Aim of the task :: Every line below that holds the string "After" should be copied.

Source material ::
Start of Block
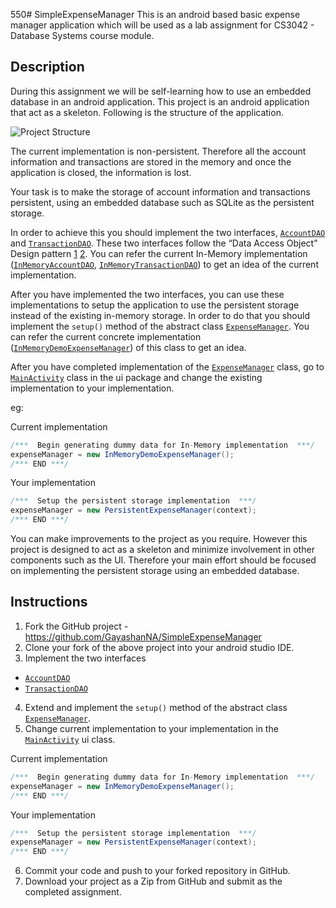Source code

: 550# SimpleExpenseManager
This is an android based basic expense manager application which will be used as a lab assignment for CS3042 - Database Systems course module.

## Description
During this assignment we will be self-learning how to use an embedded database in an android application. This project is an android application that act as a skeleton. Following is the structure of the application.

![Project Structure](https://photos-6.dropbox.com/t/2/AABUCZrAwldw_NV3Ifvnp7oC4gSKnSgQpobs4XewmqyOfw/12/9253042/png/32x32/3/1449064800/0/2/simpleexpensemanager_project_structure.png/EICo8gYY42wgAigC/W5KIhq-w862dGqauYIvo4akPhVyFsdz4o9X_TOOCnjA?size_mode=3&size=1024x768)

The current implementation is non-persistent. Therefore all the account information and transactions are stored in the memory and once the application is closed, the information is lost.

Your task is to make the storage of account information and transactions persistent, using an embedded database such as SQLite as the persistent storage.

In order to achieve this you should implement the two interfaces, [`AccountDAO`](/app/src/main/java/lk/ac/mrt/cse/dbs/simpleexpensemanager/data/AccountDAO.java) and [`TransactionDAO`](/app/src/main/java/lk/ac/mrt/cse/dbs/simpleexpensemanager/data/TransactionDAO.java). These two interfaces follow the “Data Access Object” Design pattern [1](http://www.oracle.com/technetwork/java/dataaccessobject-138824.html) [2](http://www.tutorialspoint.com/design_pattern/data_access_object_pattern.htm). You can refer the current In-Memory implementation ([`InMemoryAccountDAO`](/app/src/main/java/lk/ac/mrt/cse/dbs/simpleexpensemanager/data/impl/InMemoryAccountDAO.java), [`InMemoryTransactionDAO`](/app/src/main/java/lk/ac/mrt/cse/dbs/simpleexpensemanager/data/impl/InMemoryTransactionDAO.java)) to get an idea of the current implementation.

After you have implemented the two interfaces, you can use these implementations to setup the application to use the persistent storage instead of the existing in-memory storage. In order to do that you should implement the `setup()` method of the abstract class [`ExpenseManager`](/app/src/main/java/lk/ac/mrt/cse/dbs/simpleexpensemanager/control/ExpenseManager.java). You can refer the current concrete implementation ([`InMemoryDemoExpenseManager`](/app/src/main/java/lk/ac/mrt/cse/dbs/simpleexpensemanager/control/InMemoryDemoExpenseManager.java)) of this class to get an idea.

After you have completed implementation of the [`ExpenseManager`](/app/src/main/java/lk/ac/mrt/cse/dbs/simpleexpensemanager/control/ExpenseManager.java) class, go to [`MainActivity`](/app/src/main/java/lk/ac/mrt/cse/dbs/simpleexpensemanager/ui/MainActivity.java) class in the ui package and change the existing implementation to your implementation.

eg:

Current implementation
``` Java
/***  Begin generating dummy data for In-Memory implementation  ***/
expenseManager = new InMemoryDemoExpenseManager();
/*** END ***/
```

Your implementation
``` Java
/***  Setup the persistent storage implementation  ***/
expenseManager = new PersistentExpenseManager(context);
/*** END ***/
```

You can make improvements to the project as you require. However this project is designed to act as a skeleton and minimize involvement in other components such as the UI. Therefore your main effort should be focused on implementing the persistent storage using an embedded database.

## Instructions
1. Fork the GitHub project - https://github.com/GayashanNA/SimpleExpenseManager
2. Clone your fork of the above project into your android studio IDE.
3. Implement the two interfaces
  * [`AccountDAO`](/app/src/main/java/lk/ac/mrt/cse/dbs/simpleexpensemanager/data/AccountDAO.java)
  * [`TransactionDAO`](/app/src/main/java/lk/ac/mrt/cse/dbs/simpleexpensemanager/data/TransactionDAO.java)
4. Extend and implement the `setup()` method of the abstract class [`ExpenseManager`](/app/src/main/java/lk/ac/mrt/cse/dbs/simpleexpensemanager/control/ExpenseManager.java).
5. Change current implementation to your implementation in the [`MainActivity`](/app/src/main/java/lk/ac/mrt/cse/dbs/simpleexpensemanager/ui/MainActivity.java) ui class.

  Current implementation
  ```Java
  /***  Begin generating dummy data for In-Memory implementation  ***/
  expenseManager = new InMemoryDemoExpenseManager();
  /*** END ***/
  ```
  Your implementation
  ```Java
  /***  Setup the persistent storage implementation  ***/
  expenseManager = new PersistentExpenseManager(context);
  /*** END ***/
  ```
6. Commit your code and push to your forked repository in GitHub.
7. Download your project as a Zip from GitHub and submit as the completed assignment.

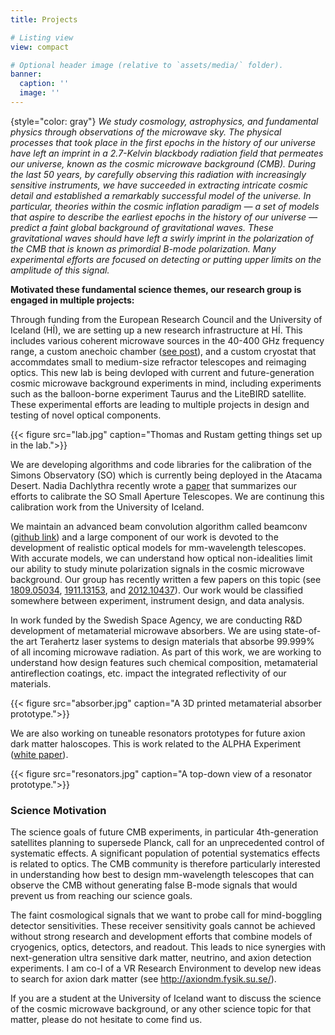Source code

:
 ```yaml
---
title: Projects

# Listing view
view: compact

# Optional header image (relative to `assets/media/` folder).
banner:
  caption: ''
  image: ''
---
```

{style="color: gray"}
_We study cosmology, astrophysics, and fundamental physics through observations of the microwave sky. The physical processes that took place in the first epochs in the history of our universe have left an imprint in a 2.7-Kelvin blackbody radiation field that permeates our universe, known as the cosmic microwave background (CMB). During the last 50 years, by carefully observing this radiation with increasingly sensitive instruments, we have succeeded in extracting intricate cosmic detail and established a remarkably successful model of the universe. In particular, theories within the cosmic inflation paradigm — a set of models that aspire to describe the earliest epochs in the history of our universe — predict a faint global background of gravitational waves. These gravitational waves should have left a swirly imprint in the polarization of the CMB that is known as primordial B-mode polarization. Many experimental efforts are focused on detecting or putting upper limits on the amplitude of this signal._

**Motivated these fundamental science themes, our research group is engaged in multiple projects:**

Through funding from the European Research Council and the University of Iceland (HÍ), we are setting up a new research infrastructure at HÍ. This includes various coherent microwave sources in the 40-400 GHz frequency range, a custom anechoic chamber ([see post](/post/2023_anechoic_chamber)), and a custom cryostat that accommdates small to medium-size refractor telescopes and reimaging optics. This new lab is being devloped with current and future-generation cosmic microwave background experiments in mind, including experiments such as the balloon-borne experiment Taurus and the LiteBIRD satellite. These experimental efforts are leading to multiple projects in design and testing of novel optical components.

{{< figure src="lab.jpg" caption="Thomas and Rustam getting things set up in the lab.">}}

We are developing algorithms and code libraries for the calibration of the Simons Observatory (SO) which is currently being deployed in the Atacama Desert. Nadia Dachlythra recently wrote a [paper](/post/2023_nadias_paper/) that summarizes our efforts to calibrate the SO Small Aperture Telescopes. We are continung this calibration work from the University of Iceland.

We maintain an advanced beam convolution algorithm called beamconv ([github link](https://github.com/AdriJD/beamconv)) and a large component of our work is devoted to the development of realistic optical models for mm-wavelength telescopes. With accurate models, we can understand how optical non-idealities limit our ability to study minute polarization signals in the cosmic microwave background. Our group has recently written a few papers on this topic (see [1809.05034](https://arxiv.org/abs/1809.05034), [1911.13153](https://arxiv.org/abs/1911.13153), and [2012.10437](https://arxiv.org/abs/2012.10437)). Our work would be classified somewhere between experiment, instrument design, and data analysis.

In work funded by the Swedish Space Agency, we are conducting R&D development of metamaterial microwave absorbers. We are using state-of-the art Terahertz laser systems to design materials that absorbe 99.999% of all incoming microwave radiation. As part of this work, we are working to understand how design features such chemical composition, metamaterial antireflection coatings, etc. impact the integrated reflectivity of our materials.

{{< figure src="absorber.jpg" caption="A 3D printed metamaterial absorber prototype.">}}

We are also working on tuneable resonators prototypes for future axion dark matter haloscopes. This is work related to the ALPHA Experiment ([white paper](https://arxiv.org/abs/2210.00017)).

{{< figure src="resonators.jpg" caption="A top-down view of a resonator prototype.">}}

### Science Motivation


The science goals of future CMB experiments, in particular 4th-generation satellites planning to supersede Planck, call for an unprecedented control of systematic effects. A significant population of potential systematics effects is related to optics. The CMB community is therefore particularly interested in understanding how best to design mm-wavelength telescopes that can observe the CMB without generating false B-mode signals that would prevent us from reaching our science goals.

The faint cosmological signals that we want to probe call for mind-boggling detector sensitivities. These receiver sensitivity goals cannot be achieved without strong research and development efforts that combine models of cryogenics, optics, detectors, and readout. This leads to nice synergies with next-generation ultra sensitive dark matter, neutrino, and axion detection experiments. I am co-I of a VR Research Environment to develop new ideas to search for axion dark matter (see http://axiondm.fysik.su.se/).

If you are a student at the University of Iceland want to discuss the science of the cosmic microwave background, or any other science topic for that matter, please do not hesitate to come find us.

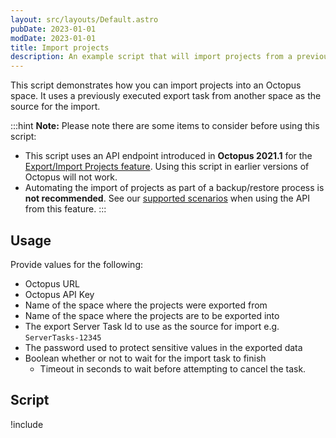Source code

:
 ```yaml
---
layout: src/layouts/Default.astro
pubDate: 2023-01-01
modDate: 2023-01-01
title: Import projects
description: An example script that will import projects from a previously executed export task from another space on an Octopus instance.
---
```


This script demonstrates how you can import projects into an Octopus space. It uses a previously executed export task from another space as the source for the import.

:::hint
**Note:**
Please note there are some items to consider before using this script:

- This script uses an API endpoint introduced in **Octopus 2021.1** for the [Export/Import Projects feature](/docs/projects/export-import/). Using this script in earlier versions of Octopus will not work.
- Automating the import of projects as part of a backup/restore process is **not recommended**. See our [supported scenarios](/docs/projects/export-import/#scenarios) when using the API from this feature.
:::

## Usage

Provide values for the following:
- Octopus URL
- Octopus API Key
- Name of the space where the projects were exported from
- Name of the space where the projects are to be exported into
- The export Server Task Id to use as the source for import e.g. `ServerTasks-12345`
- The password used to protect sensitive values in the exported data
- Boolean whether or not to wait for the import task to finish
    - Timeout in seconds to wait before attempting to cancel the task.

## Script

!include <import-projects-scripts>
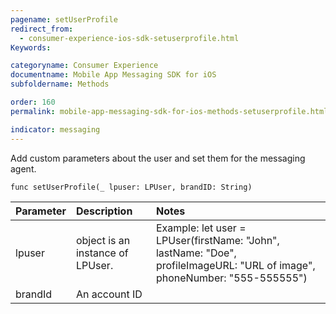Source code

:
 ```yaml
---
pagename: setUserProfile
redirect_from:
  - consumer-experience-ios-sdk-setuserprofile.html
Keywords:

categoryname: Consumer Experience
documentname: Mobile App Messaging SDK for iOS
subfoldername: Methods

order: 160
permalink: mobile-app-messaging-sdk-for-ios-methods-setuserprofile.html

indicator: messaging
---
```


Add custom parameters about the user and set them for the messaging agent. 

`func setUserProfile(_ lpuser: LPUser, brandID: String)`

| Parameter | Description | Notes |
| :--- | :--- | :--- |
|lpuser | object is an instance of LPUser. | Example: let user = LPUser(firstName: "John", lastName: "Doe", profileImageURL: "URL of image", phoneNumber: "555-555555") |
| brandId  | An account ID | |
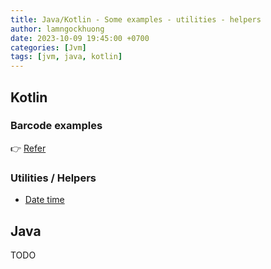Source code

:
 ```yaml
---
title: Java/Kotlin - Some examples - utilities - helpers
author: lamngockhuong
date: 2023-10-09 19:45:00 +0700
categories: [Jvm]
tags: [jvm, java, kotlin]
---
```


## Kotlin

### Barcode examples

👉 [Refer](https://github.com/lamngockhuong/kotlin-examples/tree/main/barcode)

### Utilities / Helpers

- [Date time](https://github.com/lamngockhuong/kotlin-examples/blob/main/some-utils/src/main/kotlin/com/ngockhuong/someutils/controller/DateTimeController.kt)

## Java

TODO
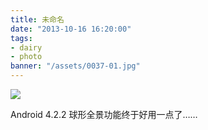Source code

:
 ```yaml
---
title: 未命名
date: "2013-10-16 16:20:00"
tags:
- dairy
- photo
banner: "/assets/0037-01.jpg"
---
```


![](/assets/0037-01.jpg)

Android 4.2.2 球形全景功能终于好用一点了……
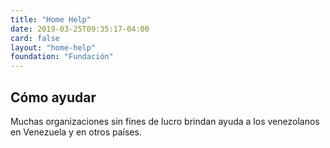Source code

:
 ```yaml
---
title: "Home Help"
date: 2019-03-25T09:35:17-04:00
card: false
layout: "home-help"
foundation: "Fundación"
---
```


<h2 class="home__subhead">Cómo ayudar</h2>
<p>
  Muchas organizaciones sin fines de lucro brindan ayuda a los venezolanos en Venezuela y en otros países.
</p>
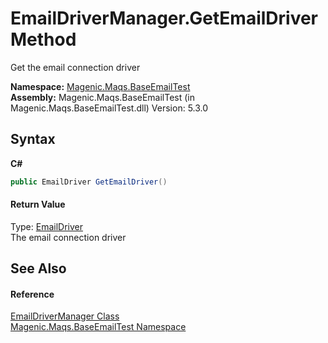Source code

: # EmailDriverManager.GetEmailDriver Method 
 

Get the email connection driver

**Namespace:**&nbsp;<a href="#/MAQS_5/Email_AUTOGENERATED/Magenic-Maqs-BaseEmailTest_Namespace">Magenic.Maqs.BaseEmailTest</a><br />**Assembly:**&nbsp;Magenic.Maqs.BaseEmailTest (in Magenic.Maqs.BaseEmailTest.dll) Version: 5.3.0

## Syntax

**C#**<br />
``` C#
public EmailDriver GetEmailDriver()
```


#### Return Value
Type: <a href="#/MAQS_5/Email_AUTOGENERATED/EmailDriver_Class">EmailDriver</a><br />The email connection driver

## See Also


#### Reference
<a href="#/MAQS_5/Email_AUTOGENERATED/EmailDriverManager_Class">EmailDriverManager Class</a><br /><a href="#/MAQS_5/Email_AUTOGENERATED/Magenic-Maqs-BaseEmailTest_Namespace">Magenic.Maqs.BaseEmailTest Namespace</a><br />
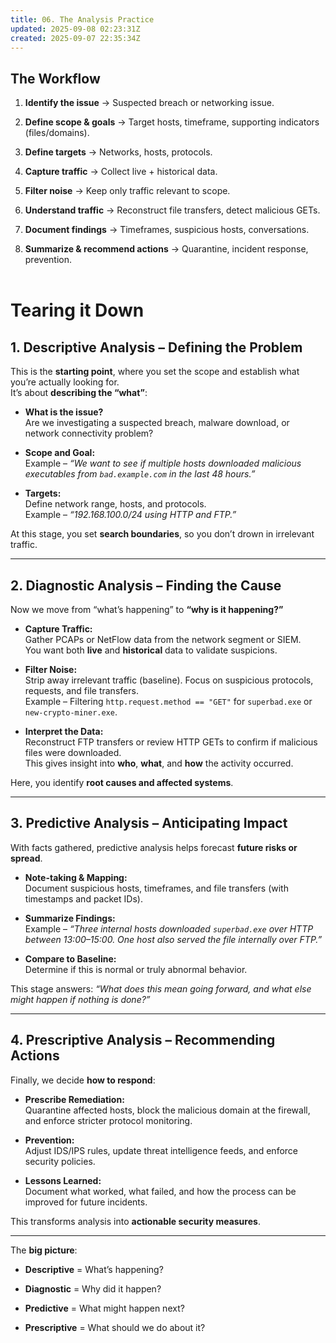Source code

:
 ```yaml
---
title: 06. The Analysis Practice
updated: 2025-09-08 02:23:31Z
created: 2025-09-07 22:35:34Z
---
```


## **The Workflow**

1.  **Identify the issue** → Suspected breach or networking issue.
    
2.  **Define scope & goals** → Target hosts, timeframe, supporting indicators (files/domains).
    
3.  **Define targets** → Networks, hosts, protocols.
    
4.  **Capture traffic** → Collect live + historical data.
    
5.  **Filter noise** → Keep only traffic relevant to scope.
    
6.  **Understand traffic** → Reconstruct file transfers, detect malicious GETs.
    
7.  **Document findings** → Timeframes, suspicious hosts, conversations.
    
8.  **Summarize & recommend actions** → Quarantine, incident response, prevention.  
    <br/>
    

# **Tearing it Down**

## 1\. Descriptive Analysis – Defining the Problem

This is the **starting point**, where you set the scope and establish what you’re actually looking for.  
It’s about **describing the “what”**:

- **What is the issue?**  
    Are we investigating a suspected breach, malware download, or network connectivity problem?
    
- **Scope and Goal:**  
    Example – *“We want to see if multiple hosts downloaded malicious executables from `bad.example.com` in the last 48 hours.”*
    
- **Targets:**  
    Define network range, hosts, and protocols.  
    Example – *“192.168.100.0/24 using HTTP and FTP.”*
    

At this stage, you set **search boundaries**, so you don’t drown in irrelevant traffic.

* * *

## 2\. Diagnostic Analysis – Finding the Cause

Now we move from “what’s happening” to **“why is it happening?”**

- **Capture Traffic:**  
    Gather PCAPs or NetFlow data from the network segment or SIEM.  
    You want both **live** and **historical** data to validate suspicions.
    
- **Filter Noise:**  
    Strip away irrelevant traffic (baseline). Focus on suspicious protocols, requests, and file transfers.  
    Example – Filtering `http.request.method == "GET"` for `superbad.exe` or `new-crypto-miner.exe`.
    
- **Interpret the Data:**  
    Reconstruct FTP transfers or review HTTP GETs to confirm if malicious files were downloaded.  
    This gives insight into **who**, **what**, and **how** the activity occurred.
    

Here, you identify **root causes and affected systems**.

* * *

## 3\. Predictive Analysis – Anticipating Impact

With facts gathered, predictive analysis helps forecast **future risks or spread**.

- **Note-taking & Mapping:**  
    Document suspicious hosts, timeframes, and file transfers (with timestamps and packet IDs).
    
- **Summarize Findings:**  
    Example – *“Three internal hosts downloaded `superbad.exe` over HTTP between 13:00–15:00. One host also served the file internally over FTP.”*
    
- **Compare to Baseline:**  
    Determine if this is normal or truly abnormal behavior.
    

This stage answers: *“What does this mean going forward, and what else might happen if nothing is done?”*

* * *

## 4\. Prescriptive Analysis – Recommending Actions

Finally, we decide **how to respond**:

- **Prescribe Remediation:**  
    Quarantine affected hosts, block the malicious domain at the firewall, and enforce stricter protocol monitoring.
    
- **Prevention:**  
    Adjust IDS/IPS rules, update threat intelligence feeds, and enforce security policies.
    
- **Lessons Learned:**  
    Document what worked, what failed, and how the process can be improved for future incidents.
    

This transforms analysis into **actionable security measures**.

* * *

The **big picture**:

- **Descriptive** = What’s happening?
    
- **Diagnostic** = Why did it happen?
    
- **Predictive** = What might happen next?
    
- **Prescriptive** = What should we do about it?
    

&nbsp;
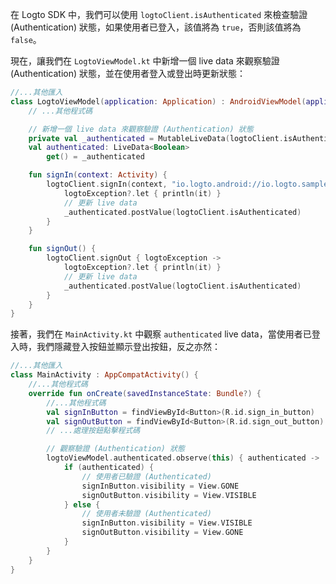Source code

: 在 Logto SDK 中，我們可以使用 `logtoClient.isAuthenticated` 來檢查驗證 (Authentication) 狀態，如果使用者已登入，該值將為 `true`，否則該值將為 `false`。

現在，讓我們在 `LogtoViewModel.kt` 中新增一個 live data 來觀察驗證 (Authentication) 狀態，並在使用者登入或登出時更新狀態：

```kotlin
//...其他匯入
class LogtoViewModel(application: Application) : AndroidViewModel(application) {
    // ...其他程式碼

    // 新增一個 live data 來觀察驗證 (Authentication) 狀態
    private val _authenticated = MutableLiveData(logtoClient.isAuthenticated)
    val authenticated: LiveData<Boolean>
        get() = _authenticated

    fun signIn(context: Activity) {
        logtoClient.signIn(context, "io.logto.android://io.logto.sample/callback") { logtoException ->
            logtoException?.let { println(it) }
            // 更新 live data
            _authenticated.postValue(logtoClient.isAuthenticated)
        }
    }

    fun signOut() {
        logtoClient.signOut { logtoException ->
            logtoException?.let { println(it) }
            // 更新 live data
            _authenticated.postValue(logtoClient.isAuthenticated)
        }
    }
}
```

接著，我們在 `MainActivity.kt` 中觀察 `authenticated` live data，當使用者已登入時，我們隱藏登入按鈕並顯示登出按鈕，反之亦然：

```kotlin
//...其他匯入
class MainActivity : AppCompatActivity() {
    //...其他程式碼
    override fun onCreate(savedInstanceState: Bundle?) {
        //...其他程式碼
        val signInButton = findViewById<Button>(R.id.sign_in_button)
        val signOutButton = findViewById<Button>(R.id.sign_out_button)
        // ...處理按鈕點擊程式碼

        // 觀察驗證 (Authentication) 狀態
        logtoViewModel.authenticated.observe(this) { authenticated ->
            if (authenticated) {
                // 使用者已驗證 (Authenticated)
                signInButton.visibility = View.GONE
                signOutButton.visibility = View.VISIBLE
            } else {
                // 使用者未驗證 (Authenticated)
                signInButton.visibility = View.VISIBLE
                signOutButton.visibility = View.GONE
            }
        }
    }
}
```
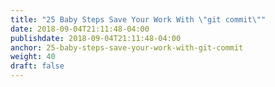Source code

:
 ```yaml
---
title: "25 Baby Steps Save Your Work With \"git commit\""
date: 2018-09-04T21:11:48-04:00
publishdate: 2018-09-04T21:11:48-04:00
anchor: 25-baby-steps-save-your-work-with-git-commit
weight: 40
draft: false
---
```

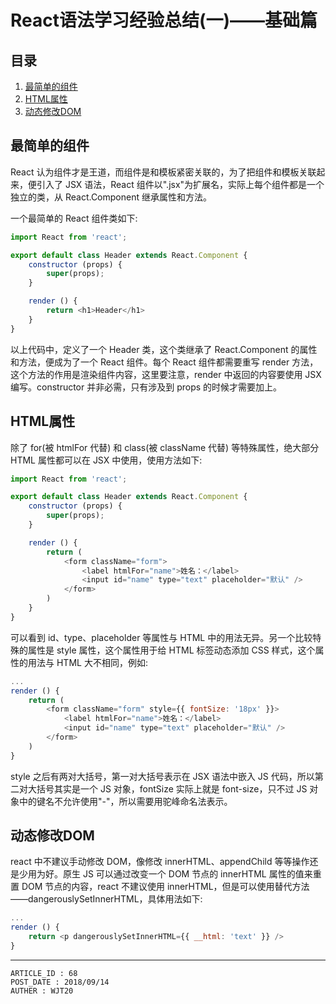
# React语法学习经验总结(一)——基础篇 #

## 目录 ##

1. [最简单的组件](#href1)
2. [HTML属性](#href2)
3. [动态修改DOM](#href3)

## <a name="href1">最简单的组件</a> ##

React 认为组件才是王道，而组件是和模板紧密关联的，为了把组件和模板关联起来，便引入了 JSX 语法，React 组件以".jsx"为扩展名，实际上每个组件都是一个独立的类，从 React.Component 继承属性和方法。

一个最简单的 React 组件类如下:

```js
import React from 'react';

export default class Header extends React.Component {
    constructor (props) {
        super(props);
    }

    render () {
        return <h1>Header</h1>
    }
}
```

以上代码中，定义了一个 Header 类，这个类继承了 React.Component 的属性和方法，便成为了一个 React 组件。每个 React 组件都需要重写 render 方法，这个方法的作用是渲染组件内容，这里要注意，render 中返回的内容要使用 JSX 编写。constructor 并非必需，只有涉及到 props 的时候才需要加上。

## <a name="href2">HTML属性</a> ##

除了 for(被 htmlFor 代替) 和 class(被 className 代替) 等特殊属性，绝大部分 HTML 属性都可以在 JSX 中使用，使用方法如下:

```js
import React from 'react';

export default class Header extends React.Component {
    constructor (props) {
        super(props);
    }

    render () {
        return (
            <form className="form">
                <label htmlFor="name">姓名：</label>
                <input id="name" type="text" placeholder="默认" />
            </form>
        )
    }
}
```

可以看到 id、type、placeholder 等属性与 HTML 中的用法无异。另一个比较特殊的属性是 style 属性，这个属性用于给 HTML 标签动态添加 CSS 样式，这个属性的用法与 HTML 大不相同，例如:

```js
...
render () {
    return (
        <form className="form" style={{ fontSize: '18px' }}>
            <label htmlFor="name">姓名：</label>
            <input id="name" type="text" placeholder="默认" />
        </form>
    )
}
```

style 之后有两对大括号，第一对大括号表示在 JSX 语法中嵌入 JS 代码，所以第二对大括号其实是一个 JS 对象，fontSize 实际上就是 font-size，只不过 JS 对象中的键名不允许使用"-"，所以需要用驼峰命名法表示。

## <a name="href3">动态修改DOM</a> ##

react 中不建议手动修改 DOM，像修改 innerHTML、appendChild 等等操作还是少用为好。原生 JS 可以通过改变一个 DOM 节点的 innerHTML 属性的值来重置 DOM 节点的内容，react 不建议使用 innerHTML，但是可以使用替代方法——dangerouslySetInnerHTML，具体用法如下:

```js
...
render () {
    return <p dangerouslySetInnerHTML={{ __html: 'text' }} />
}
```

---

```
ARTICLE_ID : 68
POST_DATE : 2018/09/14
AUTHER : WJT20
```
End of Block
Reply to the exercise ::
After you have implemented the two interfaces, you can use these implementations to setup the application to use the persistent storage instead of the existing in-memory storage. In order to do that you should implement the `setup()` method of the abstract class [`ExpenseManager`](/app/src/main/java/lk/ac/mrt/cse/dbs/simpleexpensemanager/control/ExpenseManager.java). You can refer the current concrete implementation ([`InMemoryDemoExpenseManager`](/app/src/main/java/lk/ac/mrt/cse/dbs/simpleexpensemanager/control/InMemoryDemoExpenseManager.java)) of this class to get an idea.
After you have completed implementation of the [`ExpenseManager`](/app/src/main/java/lk/ac/mrt/cse/dbs/simpleexpensemanager/control/ExpenseManager.java) class, go to [`MainActivity`](/app/src/main/java/lk/ac/mrt/cse/dbs/simpleexpensemanager/ui/MainActivity.java) class in the ui package and change the existing implementation to your implementation.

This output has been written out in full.